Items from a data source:
───

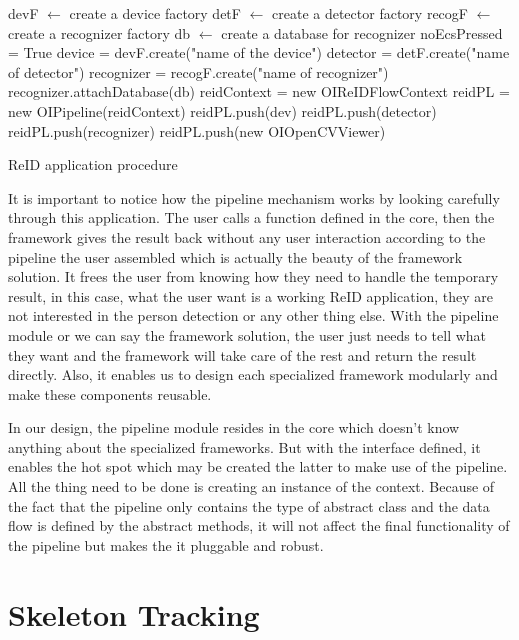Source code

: \begin{algorithm}
    devF $\leftarrow$ create a device factory\;
    detF $\leftarrow$ create a detector factory\;
    recogF $\leftarrow$ create a recognizer factory\;
    db $\leftarrow$ create a database for recognizer\;
    \;
    noEcsPressed = True\;
    device = devF.create("name of the device")\;
    detector = detF.create("name of detector")\;
    recognizer = recogF.create("name of recognizer")\;
     recognizer.attachDatabase(db)\;
    \;
    reidContext = new OIReIDFlowContext \;
    reidPL = new OIPipeline(reidContext) \;
    reidPL.push(dev)\;
    reidPL.push(detector)\;
    reidPL.push(recognizer)\;
    reidPL.push(new OIOpenCVViewer)\;
    \;
    \caption{ReID application procedure}
    \label{algo:fw-app-reid}
\end{algorithm}

It is important to notice how the pipeline mechanism works by looking carefully
through this application. The user calls a function defined in the core, then
the framework gives the result back without any user interaction according to the
pipeline the user assembled which is actually the beauty of the framework
solution.
It frees the user from knowing how they need to handle the temporary result, in
this case, what the user want is a working ReID application, they are not
interested in the person detection or any other thing else. With the pipeline
module or we can say the framework solution, the user just needs to tell what
they want and the framework will take care of the rest and return the result
directly. Also, it enables us to design each specialized framework modularly and
make these components reusable.

In our design, the pipeline module resides in the core which doesn't know
anything about the specialized frameworks. But with the interface defined,
it enables the hot spot which may be created the latter to make use of the pipeline.
All the thing need to be done is creating an instance of the context.
Because of the fact that the pipeline only contains the type of abstract
class and the data flow is defined by the abstract methods, it will not affect
the final functionality of the pipeline but makes the it pluggable and robust.

\section{Skeleton Tracking}
\label{sec:fw-app-skt}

───

Copy the records above from the first line through the line containing "It frees the", both included, and leave out any pictures.

Source code

: \begin{algorithm}
    devF $\leftarrow$ create a device factory\;
    detF $\leftarrow$ create a detector factory\;
    recogF $\leftarrow$ create a recognizer factory\;
    db $\leftarrow$ create a database for recognizer\;
    \;
    noEcsPressed = True\;
    device = devF.create("name of the device")\;
    detector = detF.create("name of detector")\;
    recognizer = recogF.create("name of recognizer")\;
     recognizer.attachDatabase(db)\;
    \;
    reidContext = new OIReIDFlowContext \;
    reidPL = new OIPipeline(reidContext) \;
    reidPL.push(dev)\;
    reidPL.push(detector)\;
    reidPL.push(recognizer)\;
    reidPL.push(new OIOpenCVViewer)\;
    \;
    \caption{ReID application procedure}
    \label{algo:fw-app-reid}
\end{algorithm}

It is important to notice how the pipeline mechanism works by looking carefully
through this application. The user calls a function defined in the core, then
the framework gives the result back without any user interaction according to the
pipeline the user assembled which is actually the beauty of the framework
solution.
It frees the user from knowing how they need to handle the temporary result, in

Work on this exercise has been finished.